For each line in the data that includes "finer", make a copy.
══════
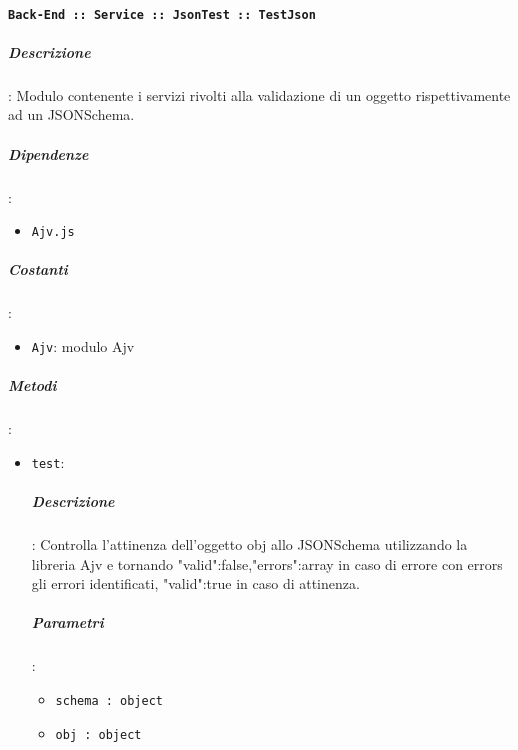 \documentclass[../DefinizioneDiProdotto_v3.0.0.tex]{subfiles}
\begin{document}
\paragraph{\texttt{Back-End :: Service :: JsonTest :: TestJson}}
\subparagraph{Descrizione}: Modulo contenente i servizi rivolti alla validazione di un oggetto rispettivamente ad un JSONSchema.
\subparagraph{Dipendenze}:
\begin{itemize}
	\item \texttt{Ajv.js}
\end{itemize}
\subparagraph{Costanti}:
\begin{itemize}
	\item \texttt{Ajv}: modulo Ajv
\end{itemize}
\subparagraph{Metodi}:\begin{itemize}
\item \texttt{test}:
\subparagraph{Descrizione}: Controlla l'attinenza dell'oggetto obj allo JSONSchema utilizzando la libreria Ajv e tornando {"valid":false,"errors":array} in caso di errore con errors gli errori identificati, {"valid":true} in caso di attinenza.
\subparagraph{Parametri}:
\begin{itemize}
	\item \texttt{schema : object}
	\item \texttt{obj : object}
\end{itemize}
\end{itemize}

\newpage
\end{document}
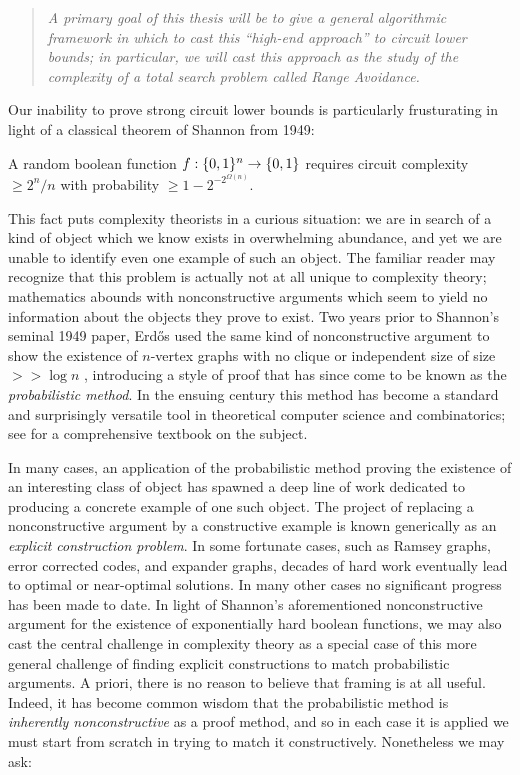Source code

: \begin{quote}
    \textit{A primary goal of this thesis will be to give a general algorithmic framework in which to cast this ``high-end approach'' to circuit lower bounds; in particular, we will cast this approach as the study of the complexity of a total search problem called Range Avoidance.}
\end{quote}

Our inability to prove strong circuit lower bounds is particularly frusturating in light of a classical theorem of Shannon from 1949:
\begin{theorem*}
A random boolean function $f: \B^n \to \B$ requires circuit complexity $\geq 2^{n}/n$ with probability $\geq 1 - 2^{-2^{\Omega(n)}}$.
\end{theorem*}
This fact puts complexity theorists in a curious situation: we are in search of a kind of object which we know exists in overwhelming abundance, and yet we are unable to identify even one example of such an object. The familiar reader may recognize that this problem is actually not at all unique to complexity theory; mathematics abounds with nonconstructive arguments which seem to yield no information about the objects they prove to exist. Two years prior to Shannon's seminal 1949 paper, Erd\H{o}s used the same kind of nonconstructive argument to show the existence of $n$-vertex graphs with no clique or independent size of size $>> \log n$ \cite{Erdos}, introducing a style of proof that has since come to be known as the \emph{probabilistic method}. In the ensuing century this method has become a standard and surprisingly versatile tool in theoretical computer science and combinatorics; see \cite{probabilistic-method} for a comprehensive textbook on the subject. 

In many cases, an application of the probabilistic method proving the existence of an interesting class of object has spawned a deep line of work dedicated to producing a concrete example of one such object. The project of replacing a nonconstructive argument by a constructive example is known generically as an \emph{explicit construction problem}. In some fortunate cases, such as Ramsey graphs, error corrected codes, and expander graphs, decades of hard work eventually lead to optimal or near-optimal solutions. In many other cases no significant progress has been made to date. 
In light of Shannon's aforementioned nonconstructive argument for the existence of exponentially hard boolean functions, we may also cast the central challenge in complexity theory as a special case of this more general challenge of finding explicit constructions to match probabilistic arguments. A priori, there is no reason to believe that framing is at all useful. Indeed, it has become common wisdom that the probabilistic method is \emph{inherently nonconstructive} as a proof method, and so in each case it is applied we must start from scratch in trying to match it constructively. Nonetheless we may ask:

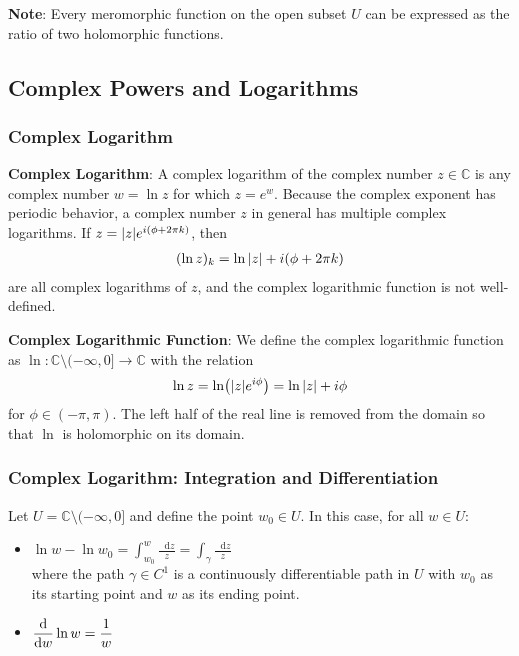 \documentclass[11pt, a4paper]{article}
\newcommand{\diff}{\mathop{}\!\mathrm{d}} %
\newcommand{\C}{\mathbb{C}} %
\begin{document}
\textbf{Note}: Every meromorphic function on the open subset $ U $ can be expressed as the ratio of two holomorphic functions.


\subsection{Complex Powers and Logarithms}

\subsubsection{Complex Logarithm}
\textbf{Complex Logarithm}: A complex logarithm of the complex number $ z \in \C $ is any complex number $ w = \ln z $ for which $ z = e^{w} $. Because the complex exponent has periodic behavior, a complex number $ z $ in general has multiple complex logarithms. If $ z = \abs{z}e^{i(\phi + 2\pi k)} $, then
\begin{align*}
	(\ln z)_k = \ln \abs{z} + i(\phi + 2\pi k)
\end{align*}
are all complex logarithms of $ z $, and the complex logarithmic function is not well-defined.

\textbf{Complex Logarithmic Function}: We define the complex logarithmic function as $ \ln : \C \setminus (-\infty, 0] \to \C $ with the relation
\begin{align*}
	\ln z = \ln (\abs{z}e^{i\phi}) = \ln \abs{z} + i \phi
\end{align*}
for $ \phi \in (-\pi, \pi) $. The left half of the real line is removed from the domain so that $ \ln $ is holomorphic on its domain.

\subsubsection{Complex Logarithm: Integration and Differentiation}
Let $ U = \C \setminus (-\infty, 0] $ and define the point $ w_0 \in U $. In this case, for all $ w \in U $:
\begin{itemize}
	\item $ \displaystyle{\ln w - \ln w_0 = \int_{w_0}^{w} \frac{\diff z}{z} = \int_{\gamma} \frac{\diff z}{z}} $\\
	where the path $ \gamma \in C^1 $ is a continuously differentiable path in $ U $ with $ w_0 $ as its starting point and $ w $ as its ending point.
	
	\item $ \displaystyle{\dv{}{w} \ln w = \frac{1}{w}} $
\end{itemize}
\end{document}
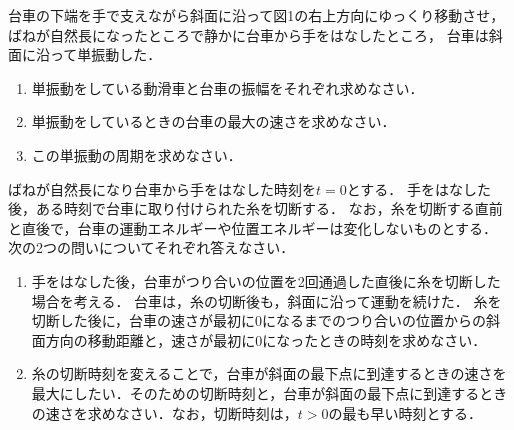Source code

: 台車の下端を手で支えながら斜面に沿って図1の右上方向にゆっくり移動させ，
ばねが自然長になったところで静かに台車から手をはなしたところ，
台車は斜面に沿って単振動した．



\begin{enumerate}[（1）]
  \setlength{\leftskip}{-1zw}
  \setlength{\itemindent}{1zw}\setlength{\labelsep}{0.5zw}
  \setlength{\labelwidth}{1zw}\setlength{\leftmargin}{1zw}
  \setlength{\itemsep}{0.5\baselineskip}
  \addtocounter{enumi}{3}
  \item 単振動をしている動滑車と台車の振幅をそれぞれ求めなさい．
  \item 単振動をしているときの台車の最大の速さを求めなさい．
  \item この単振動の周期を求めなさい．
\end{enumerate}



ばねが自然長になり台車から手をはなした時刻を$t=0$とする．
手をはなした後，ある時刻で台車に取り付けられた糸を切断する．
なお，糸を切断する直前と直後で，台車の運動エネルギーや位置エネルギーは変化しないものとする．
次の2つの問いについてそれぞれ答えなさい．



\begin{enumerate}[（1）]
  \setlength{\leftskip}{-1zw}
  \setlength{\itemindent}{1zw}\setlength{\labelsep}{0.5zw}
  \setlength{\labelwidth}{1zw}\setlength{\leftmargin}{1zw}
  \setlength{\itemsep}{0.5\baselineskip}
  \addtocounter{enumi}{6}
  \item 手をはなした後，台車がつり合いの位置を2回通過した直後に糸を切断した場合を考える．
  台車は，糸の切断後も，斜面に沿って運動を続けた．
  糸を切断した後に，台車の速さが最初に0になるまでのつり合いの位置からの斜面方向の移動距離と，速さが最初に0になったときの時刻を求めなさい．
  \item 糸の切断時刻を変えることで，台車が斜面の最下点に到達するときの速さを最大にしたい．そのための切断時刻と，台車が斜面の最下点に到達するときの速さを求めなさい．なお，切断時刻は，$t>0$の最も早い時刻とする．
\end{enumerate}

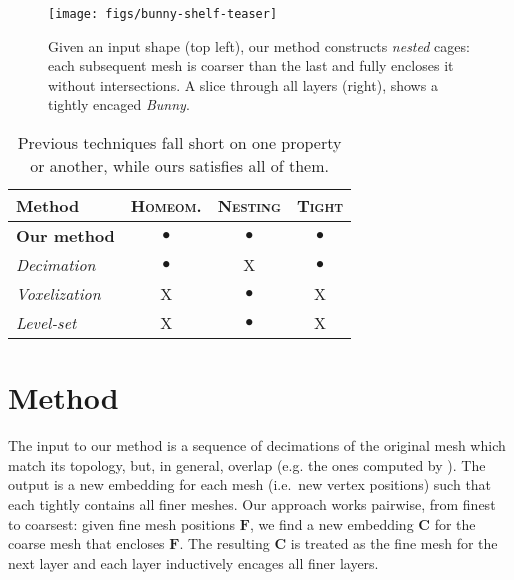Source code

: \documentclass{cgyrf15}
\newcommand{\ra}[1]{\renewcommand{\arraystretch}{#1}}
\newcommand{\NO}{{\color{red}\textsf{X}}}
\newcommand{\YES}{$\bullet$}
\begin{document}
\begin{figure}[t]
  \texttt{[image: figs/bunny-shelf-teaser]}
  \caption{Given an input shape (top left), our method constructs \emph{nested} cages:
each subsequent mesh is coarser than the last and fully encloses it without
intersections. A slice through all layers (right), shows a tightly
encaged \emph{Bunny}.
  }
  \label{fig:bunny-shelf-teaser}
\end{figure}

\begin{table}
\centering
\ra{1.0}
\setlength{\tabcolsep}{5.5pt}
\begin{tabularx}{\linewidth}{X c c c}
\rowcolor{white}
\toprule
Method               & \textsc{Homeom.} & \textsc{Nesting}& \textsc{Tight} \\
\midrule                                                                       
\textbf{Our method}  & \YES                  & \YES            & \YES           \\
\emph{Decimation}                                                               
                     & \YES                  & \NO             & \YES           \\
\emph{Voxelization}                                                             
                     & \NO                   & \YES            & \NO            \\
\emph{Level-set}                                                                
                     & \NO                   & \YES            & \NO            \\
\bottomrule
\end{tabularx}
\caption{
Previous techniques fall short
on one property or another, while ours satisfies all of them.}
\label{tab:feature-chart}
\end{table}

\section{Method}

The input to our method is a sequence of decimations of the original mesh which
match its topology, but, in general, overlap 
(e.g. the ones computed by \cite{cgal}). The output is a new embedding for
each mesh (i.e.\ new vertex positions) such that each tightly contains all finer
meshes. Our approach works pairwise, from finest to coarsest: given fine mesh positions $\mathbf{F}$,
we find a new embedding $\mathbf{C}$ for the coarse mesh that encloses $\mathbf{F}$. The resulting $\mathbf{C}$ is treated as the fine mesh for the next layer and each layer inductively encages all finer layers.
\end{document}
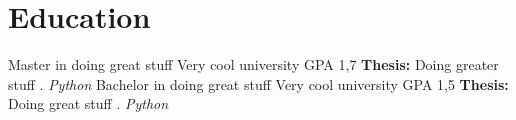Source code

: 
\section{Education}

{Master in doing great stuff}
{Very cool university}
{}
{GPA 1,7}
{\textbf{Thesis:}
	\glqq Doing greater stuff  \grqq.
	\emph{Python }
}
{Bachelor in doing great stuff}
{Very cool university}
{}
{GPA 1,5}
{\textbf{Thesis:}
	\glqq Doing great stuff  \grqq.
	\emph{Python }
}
══════
◆ **Reply**:
each mesh (i.e.\ new vertex positions) such that each tightly contains all finer
we find a new embedding $\mathbf{C}$ for the coarse mesh that encloses $\mathbf{F}$. The resulting $\mathbf{C}$ is treated as the fine mesh for the next layer and each layer inductively encages all finer layers.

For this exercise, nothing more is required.